| Problem requirements |
Search the entries for lines that contain the word "semistandard", and report each one found.

(Supplied data)

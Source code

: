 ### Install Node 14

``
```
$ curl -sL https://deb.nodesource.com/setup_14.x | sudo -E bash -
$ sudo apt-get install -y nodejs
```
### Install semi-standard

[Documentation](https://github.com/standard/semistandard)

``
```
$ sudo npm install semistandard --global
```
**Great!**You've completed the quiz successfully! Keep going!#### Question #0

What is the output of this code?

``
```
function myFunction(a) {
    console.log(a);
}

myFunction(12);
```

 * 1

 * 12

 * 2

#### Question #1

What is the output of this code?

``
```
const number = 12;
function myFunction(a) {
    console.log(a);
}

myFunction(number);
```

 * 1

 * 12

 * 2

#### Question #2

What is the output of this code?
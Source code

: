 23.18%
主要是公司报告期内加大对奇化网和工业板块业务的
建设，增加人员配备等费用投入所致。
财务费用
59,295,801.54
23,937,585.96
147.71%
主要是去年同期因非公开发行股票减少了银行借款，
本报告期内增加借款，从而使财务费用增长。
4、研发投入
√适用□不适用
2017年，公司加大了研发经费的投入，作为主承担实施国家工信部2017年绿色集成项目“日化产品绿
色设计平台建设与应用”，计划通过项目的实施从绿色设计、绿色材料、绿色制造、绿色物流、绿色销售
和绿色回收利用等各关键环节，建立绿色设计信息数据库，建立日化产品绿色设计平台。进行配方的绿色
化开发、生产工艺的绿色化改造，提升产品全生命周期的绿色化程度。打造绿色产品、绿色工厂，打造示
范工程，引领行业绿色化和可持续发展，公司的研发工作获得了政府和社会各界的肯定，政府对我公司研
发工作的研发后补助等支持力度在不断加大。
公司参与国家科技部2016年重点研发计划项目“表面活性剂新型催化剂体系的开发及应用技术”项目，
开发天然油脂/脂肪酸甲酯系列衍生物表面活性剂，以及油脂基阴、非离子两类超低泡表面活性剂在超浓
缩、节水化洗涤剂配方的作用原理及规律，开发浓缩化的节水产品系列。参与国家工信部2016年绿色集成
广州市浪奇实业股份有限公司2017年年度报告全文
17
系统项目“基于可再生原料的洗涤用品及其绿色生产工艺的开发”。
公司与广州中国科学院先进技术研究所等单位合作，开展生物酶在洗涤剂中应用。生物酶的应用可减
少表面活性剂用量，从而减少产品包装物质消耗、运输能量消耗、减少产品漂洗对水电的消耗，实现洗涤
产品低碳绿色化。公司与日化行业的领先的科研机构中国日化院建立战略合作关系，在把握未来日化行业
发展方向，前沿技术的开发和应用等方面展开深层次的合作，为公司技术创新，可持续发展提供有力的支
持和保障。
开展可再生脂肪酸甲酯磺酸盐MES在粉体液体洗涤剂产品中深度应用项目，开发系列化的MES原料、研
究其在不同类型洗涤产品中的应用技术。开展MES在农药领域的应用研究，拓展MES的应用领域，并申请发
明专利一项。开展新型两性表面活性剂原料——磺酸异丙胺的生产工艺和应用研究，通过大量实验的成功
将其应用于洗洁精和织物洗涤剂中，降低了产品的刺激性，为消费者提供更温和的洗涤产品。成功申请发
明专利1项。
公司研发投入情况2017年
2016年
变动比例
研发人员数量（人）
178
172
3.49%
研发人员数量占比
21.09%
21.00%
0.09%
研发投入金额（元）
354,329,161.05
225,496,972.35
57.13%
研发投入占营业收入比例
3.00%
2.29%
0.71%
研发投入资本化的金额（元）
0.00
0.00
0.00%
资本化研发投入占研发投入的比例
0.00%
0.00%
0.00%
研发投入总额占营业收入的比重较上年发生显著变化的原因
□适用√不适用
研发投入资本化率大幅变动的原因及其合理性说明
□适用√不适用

(End Supplied data)

| Task response |
[Documentation](https://github.com/standard/semistandard)
$ sudo npm install semistandard --global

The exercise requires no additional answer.